Sarika and Dayanand Satpute reluctantly moved house a year ago, in May 2017. “It was a decision based on insecurity and fear,” says 44-year-old Dayanand.
In Mogarga, their village in Maharashtra’s Latur district, the Dalit community had celebrated Ambedkar Jayanti on April 30, 2017. “Every year, we have a programme to mark the occasion some days after Babasaheb’s birth anniversary [on April 14],” says Dayanand
Mogarga village has a population of around 2600 – the majority is Maratha, and around 400 are Dalits, most of them from the Mahar and Matang communities. The Marathas live in the heart of the village, the Dalits on the outskirts. Only a few Dalit families own small plots of land, and most of them work as labourers on the farms of Maratha farmers who mainly cultivate jowar, tur and soyabean here. Or they work as labourers, carpenters and porters in Killari town, 10 kilometres away.

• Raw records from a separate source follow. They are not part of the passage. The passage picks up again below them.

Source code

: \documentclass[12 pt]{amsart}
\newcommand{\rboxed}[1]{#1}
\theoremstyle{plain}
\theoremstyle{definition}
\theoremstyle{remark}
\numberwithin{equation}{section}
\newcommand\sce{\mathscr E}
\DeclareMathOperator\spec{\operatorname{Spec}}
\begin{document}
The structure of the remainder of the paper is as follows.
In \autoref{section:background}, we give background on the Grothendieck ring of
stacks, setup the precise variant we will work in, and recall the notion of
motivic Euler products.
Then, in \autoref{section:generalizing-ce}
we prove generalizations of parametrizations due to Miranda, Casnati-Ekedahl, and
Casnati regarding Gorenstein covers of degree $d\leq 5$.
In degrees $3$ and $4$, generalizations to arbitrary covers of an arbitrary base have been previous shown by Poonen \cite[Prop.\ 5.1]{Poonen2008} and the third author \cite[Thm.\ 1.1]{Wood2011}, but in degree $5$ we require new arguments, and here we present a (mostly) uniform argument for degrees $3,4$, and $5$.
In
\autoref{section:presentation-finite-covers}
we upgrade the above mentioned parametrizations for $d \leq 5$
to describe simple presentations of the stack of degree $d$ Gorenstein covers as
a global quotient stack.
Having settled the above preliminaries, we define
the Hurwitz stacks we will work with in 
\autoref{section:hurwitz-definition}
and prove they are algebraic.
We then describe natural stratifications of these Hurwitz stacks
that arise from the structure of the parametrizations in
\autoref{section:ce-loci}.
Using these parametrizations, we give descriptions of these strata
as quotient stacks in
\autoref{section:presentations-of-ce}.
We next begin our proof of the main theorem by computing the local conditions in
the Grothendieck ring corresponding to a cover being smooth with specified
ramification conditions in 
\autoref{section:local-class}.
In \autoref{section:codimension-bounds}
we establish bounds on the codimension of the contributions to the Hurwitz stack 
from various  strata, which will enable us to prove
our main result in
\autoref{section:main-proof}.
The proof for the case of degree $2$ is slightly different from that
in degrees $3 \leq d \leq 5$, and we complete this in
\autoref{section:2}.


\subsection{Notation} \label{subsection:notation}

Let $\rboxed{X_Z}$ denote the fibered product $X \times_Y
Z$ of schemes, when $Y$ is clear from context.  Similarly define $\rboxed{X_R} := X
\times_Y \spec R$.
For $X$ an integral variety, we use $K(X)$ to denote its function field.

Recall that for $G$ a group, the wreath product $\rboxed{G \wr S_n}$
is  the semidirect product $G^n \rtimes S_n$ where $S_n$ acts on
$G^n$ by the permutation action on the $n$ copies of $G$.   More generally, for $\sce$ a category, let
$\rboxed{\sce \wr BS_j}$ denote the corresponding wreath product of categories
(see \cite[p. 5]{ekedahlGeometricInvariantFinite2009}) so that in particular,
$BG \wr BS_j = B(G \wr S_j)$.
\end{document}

But things got ugly after last year’s function. “A gram sabha [village meeting] was called [by the panchayat] the day after the function,” says Dayanand. “A few people barged into our homes, threatened us and ordered us to be present. When we [around 15 of us] reached the sabha the next morning, they shouted ‘Jai Bhavani, Jai Shivaji’ slogans to provoke us.” These slogans extol the 17th century Maratha ruler Chhatrapati Shivaji.